The Lower Drug Costs Through Competition Act: Prioritized Review for Some ANDAs . . . and a Priority Review VoucherFebruary 1, 2017
Earlier this week, Representatives Gus Bilirakis (R-FL) and Kurt Schrader (D-OR) announced the introduction of H.R. 749, the Lower Drug Costs Through Competition Act. The bill, which appears to be nearly identical to H.R. 4784 introduced in March 2016, is intended “to lower the cost of prescription drugs by increasing competition in the market,” according to a press release.

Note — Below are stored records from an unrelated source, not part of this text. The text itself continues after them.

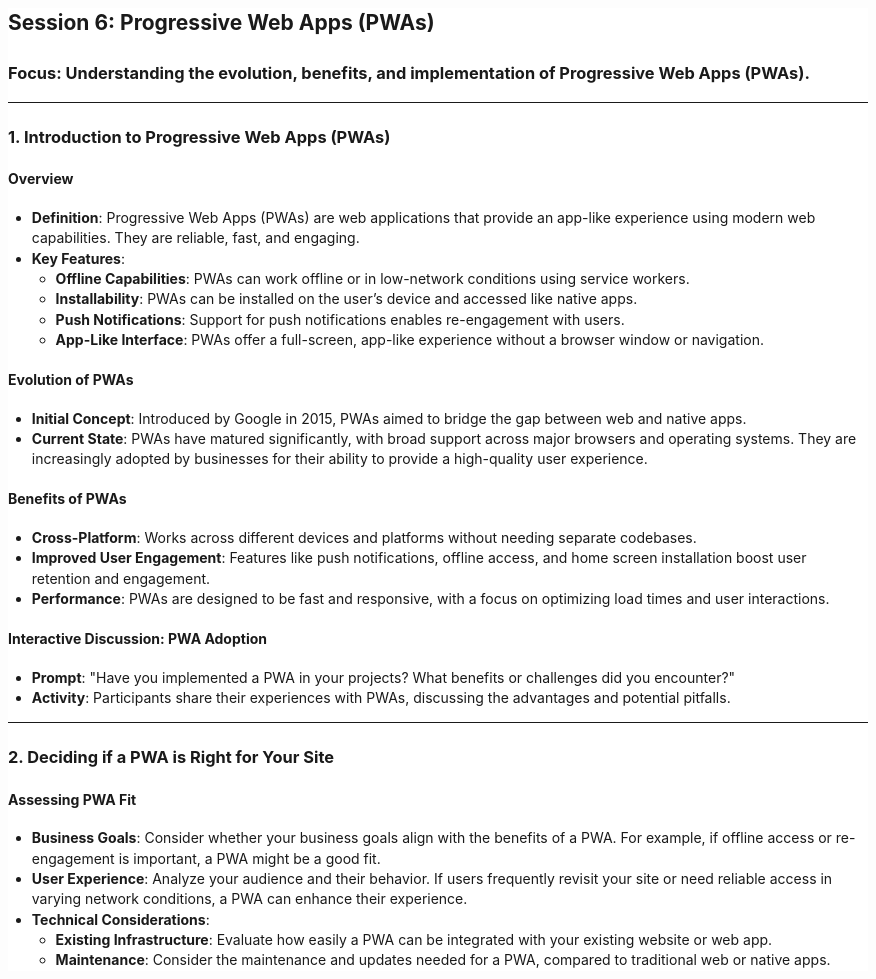 ## **Session 6: Progressive Web Apps (PWAs)**

### **Focus**: Understanding the evolution, benefits, and implementation of Progressive Web Apps (PWAs).

---

### **1. Introduction to Progressive Web Apps (PWAs)**

#### **Overview**

- **Definition**: Progressive Web Apps (PWAs) are web applications that provide an app-like experience using modern web capabilities. They are reliable, fast, and engaging.
- **Key Features**:
  - **Offline Capabilities**: PWAs can work offline or in low-network conditions using service workers.
  - **Installability**: PWAs can be installed on the user’s device and accessed like native apps.
  - **Push Notifications**: Support for push notifications enables re-engagement with users.
  - **App-Like Interface**: PWAs offer a full-screen, app-like experience without a browser window or navigation.

#### **Evolution of PWAs**

- **Initial Concept**: Introduced by Google in 2015, PWAs aimed to bridge the gap between web and native apps.
- **Current State**: PWAs have matured significantly, with broad support across major browsers and operating systems. They are increasingly adopted by businesses for their ability to provide a high-quality user experience.

#### **Benefits of PWAs**

- **Cross-Platform**: Works across different devices and platforms without needing separate codebases.
- **Improved User Engagement**: Features like push notifications, offline access, and home screen installation boost user retention and engagement.
- **Performance**: PWAs are designed to be fast and responsive, with a focus on optimizing load times and user interactions.

#### **Interactive Discussion: PWA Adoption**

- **Prompt**: "Have you implemented a PWA in your projects? What benefits or challenges did you encounter?"
- **Activity**: Participants share their experiences with PWAs, discussing the advantages and potential pitfalls.

---

### **2. Deciding if a PWA is Right for Your Site**

#### **Assessing PWA Fit**

- **Business Goals**: Consider whether your business goals align with the benefits of a PWA. For example, if offline access or re-engagement is important, a PWA might be a good fit.
- **User Experience**: Analyze your audience and their behavior. If users frequently revisit your site or need reliable access in varying network conditions, a PWA can enhance their experience.
- **Technical Considerations**:
  - **Existing Infrastructure**: Evaluate how easily a PWA can be integrated with your existing website or web app.
  - **Maintenance**: Consider the maintenance and updates needed for a PWA, compared to traditional web or native apps.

Specifically, Title I of H.R. 749 would amend the FDC Act to add Section 505(j)(11), stating:
(A) The Secretary shall prioritize the review, and act not later than 180 calendar days after the date of the submission of an application, on an application that has been submitted and accepted for review under this subsection, or on a supplement to such an application, that is for a drug that—
(i) has been introduced into interstate commerce by not more than one manufacturer or sponsor, as applicable, in the last 3 months and with respect to which tentative approval under paragraph (5) has been granted for not more than 2 applications; or
(ii) has been included on the [drug shortage] list under section 506E.

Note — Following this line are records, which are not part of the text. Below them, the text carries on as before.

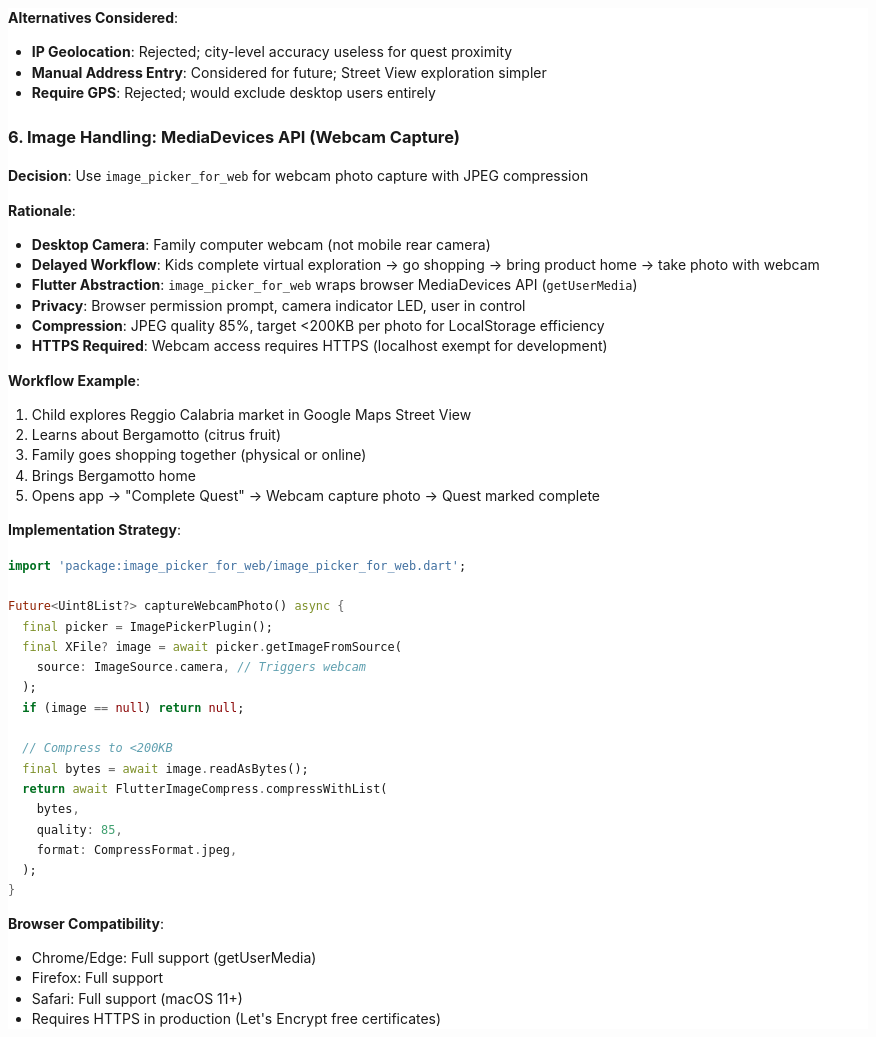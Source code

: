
 ```dart
```

**Alternatives Considered**:
- **IP Geolocation**: Rejected; city-level accuracy useless for quest proximity
- **Manual Address Entry**: Considered for future; Street View exploration simpler
- **Require GPS**: Rejected; would exclude desktop users entirely

### 6. Image Handling: MediaDevices API (Webcam Capture)

**Decision**: Use `image_picker_for_web` for webcam photo capture with JPEG compression

**Rationale**:
- **Desktop Camera**: Family computer webcam (not mobile rear camera)
- **Delayed Workflow**: Kids complete virtual exploration → go shopping → bring product home → take photo with webcam
- **Flutter Abstraction**: `image_picker_for_web` wraps browser MediaDevices API (`getUserMedia`)
- **Privacy**: Browser permission prompt, camera indicator LED, user in control
- **Compression**: JPEG quality 85%, target <200KB per photo for LocalStorage efficiency
- **HTTPS Required**: Webcam access requires HTTPS (localhost exempt for development)

**Workflow Example**:
1. Child explores Reggio Calabria market in Google Maps Street View
2. Learns about Bergamotto (citrus fruit)
3. Family goes shopping together (physical or online)
4. Brings Bergamotto home
5. Opens app → "Complete Quest" → Webcam capture photo → Quest marked complete

**Implementation Strategy**:
```dart
import 'package:image_picker_for_web/image_picker_for_web.dart';

Future<Uint8List?> captureWebcamPhoto() async {
  final picker = ImagePickerPlugin();
  final XFile? image = await picker.getImageFromSource(
    source: ImageSource.camera, // Triggers webcam
  );
  if (image == null) return null;
  
  // Compress to <200KB
  final bytes = await image.readAsBytes();
  return await FlutterImageCompress.compressWithList(
    bytes,
    quality: 85,
    format: CompressFormat.jpeg,
  );
}
```

**Browser Compatibility**:
- Chrome/Edge: Full support (getUserMedia)
- Firefox: Full support
- Safari: Full support (macOS 11+)
- Requires HTTPS in production (Let's Encrypt free certificates)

(B) The Secretary may expedite an inspection or reinspection under section 704 of an establishment that proposes to manufacture a drug described in subparagraph (A).

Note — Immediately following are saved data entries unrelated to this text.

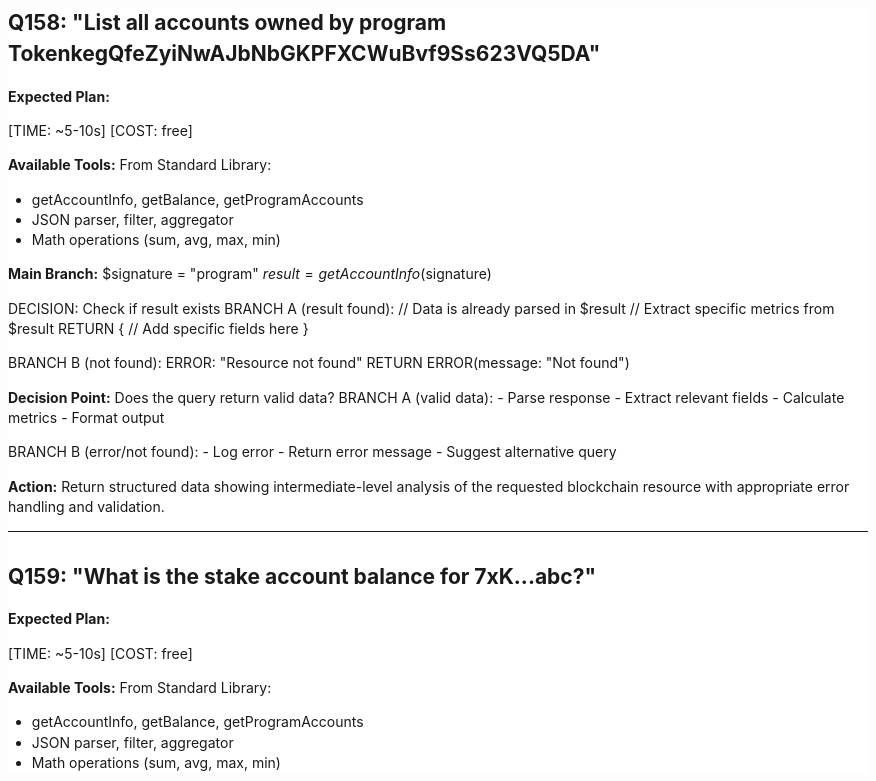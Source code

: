 
## Q158: "List all accounts owned by program TokenkegQfeZyiNwAJbNbGKPFXCWuBvf9Ss623VQ5DA"

**Expected Plan:**

[TIME: ~5-10s] [COST: free]

**Available Tools:**
From Standard Library:
  - getAccountInfo, getBalance, getProgramAccounts
  - JSON parser, filter, aggregator
  - Math operations (sum, avg, max, min)

**Main Branch:**
$signature = "program"
$result = getAccountInfo($signature)

DECISION: Check if result exists
  BRANCH A (result found):
    // Data is already parsed in $result
    // Extract specific metrics from $result
    RETURN {
  // Add specific fields here
}

  BRANCH B (not found):
    ERROR: "Resource not found"
    RETURN ERROR(message: "Not found")


**Decision Point:** Does the query return valid data?
  BRANCH A (valid data):
    - Parse response
    - Extract relevant fields
    - Calculate metrics
    - Format output

  BRANCH B (error/not found):
    - Log error
    - Return error message
    - Suggest alternative query

**Action:**
Return structured data showing intermediate-level analysis of the requested blockchain resource with appropriate error handling and validation.

---

## Q159: "What is the stake account balance for 7xK...abc?"

**Expected Plan:**

[TIME: ~5-10s] [COST: free]

**Available Tools:**
From Standard Library:
  - getAccountInfo, getBalance, getProgramAccounts
  - JSON parser, filter, aggregator
  - Math operations (sum, avg, max, min)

The 6-month (180-day) FDA review period provided for above is not much different than the 8-month review and action goal for certain Priority Original ANDAs identified in the GDUFA II Proposed Commitment Letter, and is even longer than the 4-month review and action goal proposed under GDUFA II for certain Priority PASs.
Title II – “Incentivizing Competition” – of the “Lower Drug Costs” is interesting. It would create a Priority Review Voucher (“PRV”) for ANDAs – a “Generic PRV” – allowing for review and action on an ANDA “not later than 180 calendar days after such application has been submitted and accepted for review” (emphasis added). Of course, if the 180 days does not begin until after both submission and acceptance of an ANDA (which acceptance could be 30 days, 60 days, or more after initial submission of an ANDA), then there doesn’t really seem to be much of a benefit to obtaining and using a Generic PRV, particularly given the proposed GDUFA II goals. In any case, like other PRVs, a Generic PRV would be transferable, would require pre-use notice to FDA, and would be subject to a special priority review user fee set by FDA each fiscal year.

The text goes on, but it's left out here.